DHAKA, Aug 18, 2018 (BSS) – Had Father of the Nation Bangabandhu Sheikh Mujibur Rahman been alive and his development philosophy implemented, the country’s Gross Domestic Product (GDP) size would have reached US$ 42,158 crore before 2011 with a growth rate of 9 percent or above, according to a study of Bangladesh Economic Association (BEA).
BEA predicts that the per capita income too would have stood at US$ 6,061 by this time.
The study says although Bangladesh has made a marked progress in socioeconomic indexes, the country could not attain the expected progress in many sectors in absence of Bangabandhu since the country’s GDP size was only $8,855 crore in 2011.
According to BEA, the economy suffered setback seriously especially during the two autocratic regimes and also during the tenure of BNP-Jamaat led government. The economy started picking up again when Awami League returned to power under the leadership of Prime Minister Sheikh Hasina in 2009.
Talking to BSS, principal investigator of the study and BEA President Abul Barkat said the study compared between ‘Bangladesh’s economy with Bangabandhu’ and ‘Bangladesh’s economy without Bangabandhu’. The research considered the changes took place in the country’s economic sector along with what happened in social class divisions and what could have happened, he said.
Barkat said Bangabandhu’s public welfare-oriented development philosophy was wiped out through his assassination. “As a result, we incurred a loss of a total of US$ 33,303 crore GDP in Bangladesh without Bangabandhu compared to Bangladesh with Bangabandhu,” he said.
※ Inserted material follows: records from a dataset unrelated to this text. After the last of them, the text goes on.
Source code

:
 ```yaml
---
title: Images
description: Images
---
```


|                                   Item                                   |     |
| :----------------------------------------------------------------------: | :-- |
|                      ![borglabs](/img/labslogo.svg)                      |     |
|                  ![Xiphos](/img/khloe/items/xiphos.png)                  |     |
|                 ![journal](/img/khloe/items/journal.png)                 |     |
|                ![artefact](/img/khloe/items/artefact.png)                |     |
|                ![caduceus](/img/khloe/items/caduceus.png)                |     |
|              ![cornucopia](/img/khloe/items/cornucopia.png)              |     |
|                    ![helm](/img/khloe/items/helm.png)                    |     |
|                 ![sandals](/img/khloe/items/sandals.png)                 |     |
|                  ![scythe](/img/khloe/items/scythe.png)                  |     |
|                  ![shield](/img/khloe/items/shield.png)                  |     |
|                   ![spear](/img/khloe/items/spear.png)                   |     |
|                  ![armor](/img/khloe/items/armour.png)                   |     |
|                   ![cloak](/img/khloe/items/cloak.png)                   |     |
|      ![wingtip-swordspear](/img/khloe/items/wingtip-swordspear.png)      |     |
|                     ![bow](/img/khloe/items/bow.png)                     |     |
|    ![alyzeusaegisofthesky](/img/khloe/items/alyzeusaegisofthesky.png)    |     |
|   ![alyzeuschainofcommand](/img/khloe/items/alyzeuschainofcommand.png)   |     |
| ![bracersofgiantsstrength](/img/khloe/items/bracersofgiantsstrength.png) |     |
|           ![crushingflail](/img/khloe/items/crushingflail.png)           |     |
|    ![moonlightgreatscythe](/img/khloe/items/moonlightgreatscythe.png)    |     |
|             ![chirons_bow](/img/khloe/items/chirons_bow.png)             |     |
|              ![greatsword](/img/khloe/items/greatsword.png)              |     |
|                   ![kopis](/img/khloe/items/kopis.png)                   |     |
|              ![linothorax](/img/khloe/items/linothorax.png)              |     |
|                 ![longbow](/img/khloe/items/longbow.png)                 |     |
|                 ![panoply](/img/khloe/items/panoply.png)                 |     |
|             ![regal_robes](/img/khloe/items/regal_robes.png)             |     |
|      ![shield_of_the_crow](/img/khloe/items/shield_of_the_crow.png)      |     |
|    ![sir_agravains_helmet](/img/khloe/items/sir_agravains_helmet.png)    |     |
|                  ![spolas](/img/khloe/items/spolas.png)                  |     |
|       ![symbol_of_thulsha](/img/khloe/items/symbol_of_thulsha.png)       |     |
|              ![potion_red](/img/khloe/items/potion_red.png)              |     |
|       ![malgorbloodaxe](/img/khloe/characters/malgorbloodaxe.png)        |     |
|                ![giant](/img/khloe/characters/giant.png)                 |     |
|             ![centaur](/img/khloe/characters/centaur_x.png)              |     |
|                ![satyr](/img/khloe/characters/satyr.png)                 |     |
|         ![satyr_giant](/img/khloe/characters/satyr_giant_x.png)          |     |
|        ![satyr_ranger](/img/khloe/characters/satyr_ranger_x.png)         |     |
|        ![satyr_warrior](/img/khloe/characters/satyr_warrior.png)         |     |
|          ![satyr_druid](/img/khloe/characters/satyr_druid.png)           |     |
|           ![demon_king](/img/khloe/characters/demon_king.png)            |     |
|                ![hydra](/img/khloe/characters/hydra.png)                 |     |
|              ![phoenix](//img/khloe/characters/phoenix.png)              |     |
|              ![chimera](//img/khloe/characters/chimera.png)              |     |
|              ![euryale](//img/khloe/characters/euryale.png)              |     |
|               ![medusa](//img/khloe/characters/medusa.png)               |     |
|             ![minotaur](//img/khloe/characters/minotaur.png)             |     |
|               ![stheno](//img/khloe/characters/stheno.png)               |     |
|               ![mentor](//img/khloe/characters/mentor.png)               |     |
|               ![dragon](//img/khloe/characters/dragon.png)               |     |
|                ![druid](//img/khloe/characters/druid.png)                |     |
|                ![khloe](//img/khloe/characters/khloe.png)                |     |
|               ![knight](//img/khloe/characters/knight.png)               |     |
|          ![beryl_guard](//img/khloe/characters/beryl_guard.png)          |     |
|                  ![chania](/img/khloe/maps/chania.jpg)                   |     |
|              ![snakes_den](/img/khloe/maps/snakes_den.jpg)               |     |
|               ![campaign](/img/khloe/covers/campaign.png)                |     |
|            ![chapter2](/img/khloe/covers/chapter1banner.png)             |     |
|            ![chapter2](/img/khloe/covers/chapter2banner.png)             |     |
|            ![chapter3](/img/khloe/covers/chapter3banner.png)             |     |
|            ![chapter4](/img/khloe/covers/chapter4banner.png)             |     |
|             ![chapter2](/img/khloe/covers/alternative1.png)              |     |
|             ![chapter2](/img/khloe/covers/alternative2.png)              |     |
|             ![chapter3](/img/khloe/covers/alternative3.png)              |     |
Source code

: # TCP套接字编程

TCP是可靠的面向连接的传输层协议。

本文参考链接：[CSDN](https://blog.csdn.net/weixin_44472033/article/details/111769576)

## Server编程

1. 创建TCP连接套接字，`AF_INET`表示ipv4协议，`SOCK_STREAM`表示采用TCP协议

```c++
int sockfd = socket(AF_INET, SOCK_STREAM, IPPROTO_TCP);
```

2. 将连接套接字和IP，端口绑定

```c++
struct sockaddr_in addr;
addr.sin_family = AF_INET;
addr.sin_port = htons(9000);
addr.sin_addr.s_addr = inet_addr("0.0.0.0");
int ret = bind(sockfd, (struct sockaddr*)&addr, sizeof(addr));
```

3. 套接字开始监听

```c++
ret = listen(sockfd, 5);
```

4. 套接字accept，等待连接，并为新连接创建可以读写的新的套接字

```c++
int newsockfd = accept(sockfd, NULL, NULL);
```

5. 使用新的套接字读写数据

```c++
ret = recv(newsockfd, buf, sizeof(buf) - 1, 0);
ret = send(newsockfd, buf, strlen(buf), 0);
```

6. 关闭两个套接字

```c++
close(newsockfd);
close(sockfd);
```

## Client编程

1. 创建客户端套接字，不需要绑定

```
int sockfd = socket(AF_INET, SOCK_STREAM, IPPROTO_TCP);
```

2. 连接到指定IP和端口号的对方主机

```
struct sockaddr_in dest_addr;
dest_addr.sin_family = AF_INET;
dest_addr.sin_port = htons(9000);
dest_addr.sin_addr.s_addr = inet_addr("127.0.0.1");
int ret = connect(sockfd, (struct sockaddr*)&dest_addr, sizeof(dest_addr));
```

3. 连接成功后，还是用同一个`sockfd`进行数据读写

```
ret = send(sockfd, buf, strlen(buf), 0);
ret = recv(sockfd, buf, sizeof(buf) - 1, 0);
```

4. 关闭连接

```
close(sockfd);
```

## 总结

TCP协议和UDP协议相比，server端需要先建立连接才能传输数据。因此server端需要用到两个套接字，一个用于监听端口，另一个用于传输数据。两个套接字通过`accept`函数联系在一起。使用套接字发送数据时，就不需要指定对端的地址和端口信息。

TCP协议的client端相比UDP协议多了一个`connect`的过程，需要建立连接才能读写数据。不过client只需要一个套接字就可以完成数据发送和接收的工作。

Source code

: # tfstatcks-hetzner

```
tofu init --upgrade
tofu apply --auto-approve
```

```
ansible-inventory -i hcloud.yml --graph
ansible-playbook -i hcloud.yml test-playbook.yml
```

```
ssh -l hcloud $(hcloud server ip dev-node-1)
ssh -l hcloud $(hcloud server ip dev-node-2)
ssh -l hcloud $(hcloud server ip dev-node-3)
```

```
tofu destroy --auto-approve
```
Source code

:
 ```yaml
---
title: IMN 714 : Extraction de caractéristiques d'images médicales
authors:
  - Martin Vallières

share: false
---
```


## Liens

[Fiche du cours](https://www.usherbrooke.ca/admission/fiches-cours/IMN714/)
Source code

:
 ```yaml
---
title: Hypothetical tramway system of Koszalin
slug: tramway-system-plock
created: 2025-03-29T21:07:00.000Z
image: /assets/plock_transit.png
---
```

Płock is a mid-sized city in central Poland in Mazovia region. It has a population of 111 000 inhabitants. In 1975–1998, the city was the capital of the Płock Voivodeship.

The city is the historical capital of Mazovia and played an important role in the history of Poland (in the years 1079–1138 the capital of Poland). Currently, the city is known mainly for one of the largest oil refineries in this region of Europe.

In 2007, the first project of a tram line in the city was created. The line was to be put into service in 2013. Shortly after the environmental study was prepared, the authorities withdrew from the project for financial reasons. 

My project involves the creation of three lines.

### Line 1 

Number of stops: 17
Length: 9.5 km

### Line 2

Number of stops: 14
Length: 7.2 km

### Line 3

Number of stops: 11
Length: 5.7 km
“We also could not attain the target of achieving expected per capita income as it was only US$ 1,200 in 2011,” the economist said.
He said if Bangabandhu was alive and his development philosophy was implemented, radical changes would have taken place in the socio-economic structures where none lagged behind.
“We would have got a participative developed country as the target of Bangabandhu’s philosophy was to ensure development by reducing inequity,” Barkat said.
Comparing Bangladesh’s economy with Malaysia’s in 1973, he said although the economic condition of the both countries was same at that time, Malaysia has achieved a remarkable progress (by this time).
Malaysia, led by Mahathir Bin Mohamad, had applied the politics of nationalism while it was ruined in Bangladesh after Bangabandhu’s assassination, Barkat said.
“We would have overcome developed Malaysia in all socioeconomic indexes by reducing social discrimination,” the economist claimed.
Palli Karma-Sahayak Foundation (PKSF) Chairman Dr Qazi Kholiquzzaman Ahmad said: “We fought against oppression. With this spirit, the country achieved ultimate victory in the War of Liberation. All people irrespective of the rich or the poor joined the war”.
“So, the benefits of the Liberation War should be available to all,” he said, adding, “That’s why Bangabandhu repeatedly said that none would be excluded in the development process. All should be included.”
But the direction of Bangabandhu had stumbled as many programmes designed for the poor people remained unimplemented, the PKSF chairman said, adding that more progress would have taken place if Bangabandhu was alive.
Kholiquzzaman, also former BEA president, said Bangabandhu always talked about unprivileged people, saying they must come forward.
“The Father of the Nation was also vocal against corrupt people,” he added.
Bangabandhu, the great hero of the Liberation War, had started an economic programme under Bangladesh Krishak Sramik Awami League (BaKSAL), Kholiquzzaman said, adding: “He called for agriculture-based cooperatives movement that was a great progressive economic initiative”.
That time, it was possible to implement that land owners, farmers and the government would take their respective shares of the crops they produced, he said. “If Bangabandhu could implement the policy, economy of the present Bangladesh would have advanced more on the way of balanced development.
Kholiquzzaman said, “The pace of the country’s advancement was halted by the assassination of Bangabandhu.”
The main theme of the Sustainable Development Goals (SDGs), declared by the United Nations, is that none would leg behind, he said. “It is included in the spirit of the 1971 Liberation War. All people should be included in the country’s development process.”
Those were reflected in Bangabandhu’s thoughts, public lectures and political programmes, the PKSF chairman said.